It's funny. I remember the one thing I thought when I first saw KDE 4.0, freshly released:
"You gotta be _kidding_ me... are they serious with this? What group of people thought this paradigm was a good idea? And who could possibly have actually thought this product was finished enough to release?"
Oh, how the tables have turned.
Gnome 3, as a concept, is simply made of fail for me. My job often requires me to work with several apps simultaneously, something G3 makes almost _impossible_. The whole idea behind Gnome 3 is that the G3 team knows more about how a user best works with a computer than the user his/herself, and the problem I have with it is that they are wrong. When I use Gnome 3, I am blind to how much space I have left, how busy my computer is, whether or not an app has crashed or gone zombie, or even what my other applications are doing. Its too constricting; in the struggle to be "distraction free" (although I don't recall Gnome 2 actually being "distracting"), they end up treating me like a horse and making me wear blinders so I can get things done "the Gnome way". Too bad if you are doing a task that requires peripheral vision.
Unity... I really wanted to like it. And to be fair, I do like it; but it is so unpolished, unadjustable, and riddled with fairly severe pixmap/memory leaks that I can't possibly use it for production purposes. I have a feeling the next release or two will be good, and even this one will be fine once they fix those leaks, but right now... not so much. And the crouching tiger, hidden menu thing is far more annoying than the concept of a Global Menu all by itself.
XFCE is good. Really good. But there are some problems with it, particularly with the Compositor, that made me look elsewhere.
So I bit the bullet and installed KDE 4.6.
I can not BELIEVE how much I like it. For the first time in a long time, I feel like I am in complete control of my computer, and can do anything with it. Everything is configurable, and while that used to cause me headaches and hours of twiddling with knobs in the control center, things have changed. The options are organized so well and/or so easy to access (you can configure most objects by simply right-clicking on them) that I never really have to *find* the option to change. The hard-to-hit skinny scrollbars can be changed without hacking a gtkrc file. So can the window management buttons; it seems silly to me now that there was such an uproar when Ubuntu changed them to be on the left, since KDE 4 seems to have always allowed you to put them on any side and in any order you want, just as part of the package. The OpenGL composting is vsync'd by default, and this works *even with videos*, something Compiz still has yet to get right on the nVidia driver. The effects and animations have gone from "ridiculously excessive" to subtle, informative, effective, and at times, breathtakingly gorgeous.
If there are too many options, there is usually a text search bar to narrow things down.
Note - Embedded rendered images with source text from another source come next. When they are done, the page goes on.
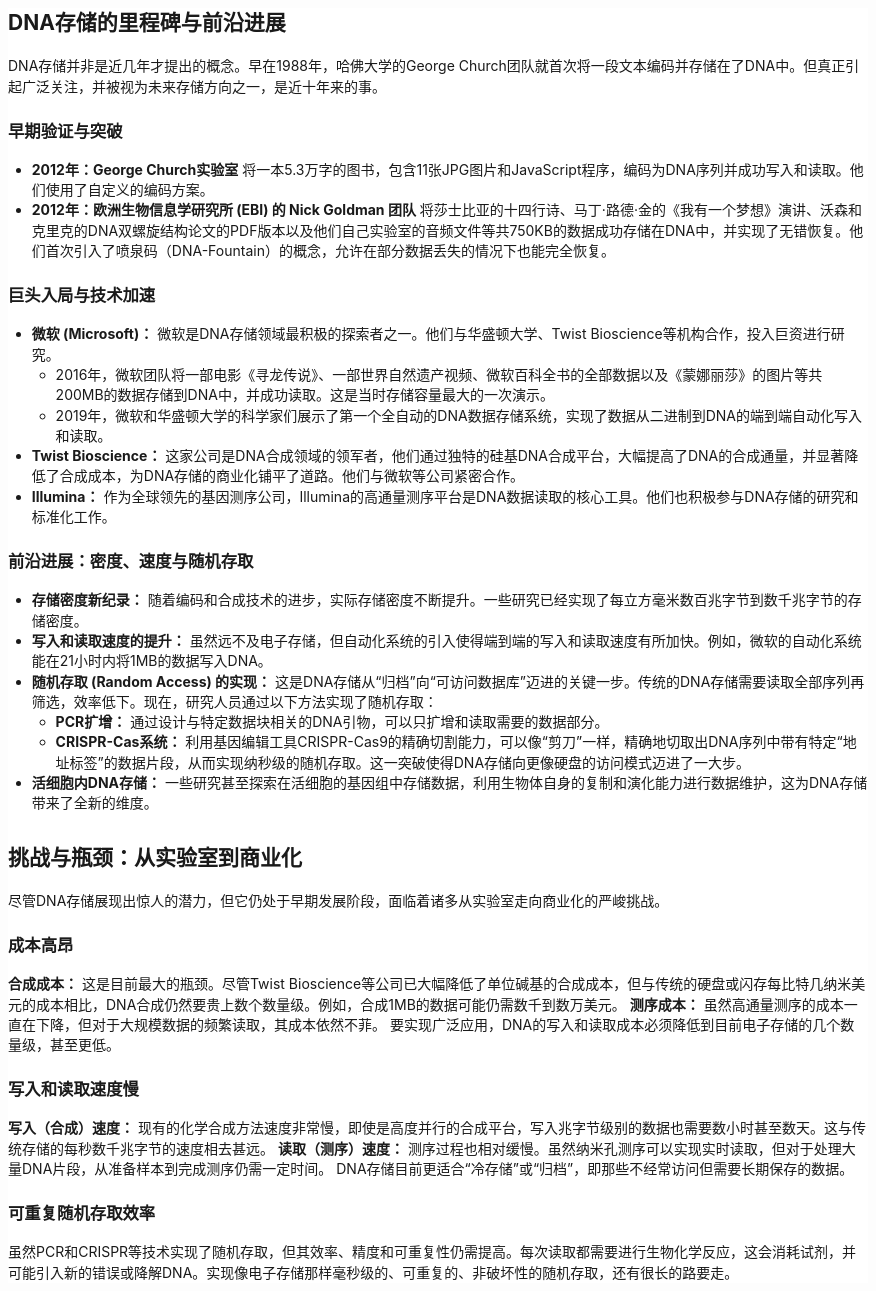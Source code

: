## DNA存储的里程碑与前沿进展

DNA存储并非是近几年才提出的概念。早在1988年，哈佛大学的George Church团队就首次将一段文本编码并存储在了DNA中。但真正引起广泛关注，并被视为未来存储方向之一，是近十年来的事。

### 早期验证与突破

*   **2012年：George Church实验室** 将一本5.3万字的图书，包含11张JPG图片和JavaScript程序，编码为DNA序列并成功写入和读取。他们使用了自定义的编码方案。
*   **2012年：欧洲生物信息学研究所 (EBI) 的 Nick Goldman 团队** 将莎士比亚的十四行诗、马丁·路德·金的《我有一个梦想》演讲、沃森和克里克的DNA双螺旋结构论文的PDF版本以及他们自己实验室的音频文件等共750KB的数据成功存储在DNA中，并实现了无错恢复。他们首次引入了喷泉码（DNA-Fountain）的概念，允许在部分数据丢失的情况下也能完全恢复。

### 巨头入局与技术加速

*   **微软 (Microsoft)：** 微软是DNA存储领域最积极的探索者之一。他们与华盛顿大学、Twist Bioscience等机构合作，投入巨资进行研究。
    *   2016年，微软团队将一部电影《寻龙传说》、一部世界自然遗产视频、微软百科全书的全部数据以及《蒙娜丽莎》的图片等共200MB的数据存储到DNA中，并成功读取。这是当时存储容量最大的一次演示。
    *   2019年，微软和华盛顿大学的科学家们展示了第一个全自动的DNA数据存储系统，实现了数据从二进制到DNA的端到端自动化写入和读取。
*   **Twist Bioscience：** 这家公司是DNA合成领域的领军者，他们通过独特的硅基DNA合成平台，大幅提高了DNA的合成通量，并显著降低了合成成本，为DNA存储的商业化铺平了道路。他们与微软等公司紧密合作。
*   **Illumina：** 作为全球领先的基因测序公司，Illumina的高通量测序平台是DNA数据读取的核心工具。他们也积极参与DNA存储的研究和标准化工作。

### 前沿进展：密度、速度与随机存取

*   **存储密度新纪录：** 随着编码和合成技术的进步，实际存储密度不断提升。一些研究已经实现了每立方毫米数百兆字节到数千兆字节的存储密度。
*   **写入和读取速度的提升：** 虽然远不及电子存储，但自动化系统的引入使得端到端的写入和读取速度有所加快。例如，微软的自动化系统能在21小时内将1MB的数据写入DNA。
*   **随机存取 (Random Access) 的实现：** 这是DNA存储从“归档”向“可访问数据库”迈进的关键一步。传统的DNA存储需要读取全部序列再筛选，效率低下。现在，研究人员通过以下方法实现了随机存取：
    *   **PCR扩增：** 通过设计与特定数据块相关的DNA引物，可以只扩增和读取需要的数据部分。
    *   **CRISPR-Cas系统：** 利用基因编辑工具CRISPR-Cas9的精确切割能力，可以像“剪刀”一样，精确地切取出DNA序列中带有特定“地址标签”的数据片段，从而实现纳秒级的随机存取。这一突破使得DNA存储向更像硬盘的访问模式迈进了一大步。
*   **活细胞内DNA存储：** 一些研究甚至探索在活细胞的基因组中存储数据，利用生物体自身的复制和演化能力进行数据维护，这为DNA存储带来了全新的维度。

## 挑战与瓶颈：从实验室到商业化

尽管DNA存储展现出惊人的潜力，但它仍处于早期发展阶段，面临着诸多从实验室走向商业化的严峻挑战。

### 成本高昂

**合成成本：** 这是目前最大的瓶颈。尽管Twist Bioscience等公司已大幅降低了单位碱基的合成成本，但与传统的硬盘或闪存每比特几纳米美元的成本相比，DNA合成仍然要贵上数个数量级。例如，合成1MB的数据可能仍需数千到数万美元。
**测序成本：** 虽然高通量测序的成本一直在下降，但对于大规模数据的频繁读取，其成本依然不菲。
要实现广泛应用，DNA的写入和读取成本必须降低到目前电子存储的几个数量级，甚至更低。

### 写入和读取速度慢

**写入（合成）速度：** 现有的化学合成方法速度非常慢，即使是高度并行的合成平台，写入兆字节级别的数据也需要数小时甚至数天。这与传统存储的每秒数千兆字节的速度相去甚远。
**读取（测序）速度：** 测序过程也相对缓慢。虽然纳米孔测序可以实现实时读取，但对于处理大量DNA片段，从准备样本到完成测序仍需一定时间。
DNA存储目前更适合“冷存储”或“归档”，即那些不经常访问但需要长期保存的数据。

### 可重复随机存取效率

虽然PCR和CRISPR等技术实现了随机存取，但其效率、精度和可重复性仍需提高。每次读取都需要进行生物化学反应，这会消耗试剂，并可能引入新的错误或降解DNA。实现像电子存储那样毫秒级的、可重复的、非破坏性的随机存取，还有很长的路要走。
And all of this comes without full machine hard-locks, or having that stupid dragon show up every twenty minutes to tell me something else core dumped. I can tell you that between 4.0 and 4.6, things seemed to have become very solid, very fast, and very reliable in a hurry.
And that's just the UI in general. The KDE apps are similarly well-done, and this time they've hired a designer to make them look as good as they work. Gone are the overbearing, wall-of-text-and-doodads interfaces; they seemed to have taken notes from Gnome 2 for a lot of apps (I swear Dolphin is like a clone of Nautilus Elemantary; reKonq looks almost indistinguishable from Chrome; Pidgin and Gaim bear more than a passing resemblance, etc). And while we're on the topic of Gnome apps, I'll never know if I'm actually using one, because Oxygen-GTK renders them in whatever KDE theme I happen to be using at the time.
Sure, there is an overabundance of strange and somewhat unnecessary toys ("Plasmoids"). The whole "desktop folder" thing is strange. But you don't have to use all that stuff if you don't want to, so I don't.
Right now, I've got my desktop and workflow set up exactly how I was happy with it: Small panel on top with monitors and indicators, Docky (which works great in KDE) on the left, and the Faenza icon set. I almost wouldn't know I was in KDE if it weren't for more featureful apps, desktop effects/animations I didn't have before (active window glow is probably my favorite), and the knowledge that if I want my computer to act a certain way, I can probably actually do it in KDE without resorting to finding and changing some archaic gConf string.
And I don't have to switch to some stupid "Activities" screen just to move windows around.
I'm impressed. Very impressed. I may be here for good.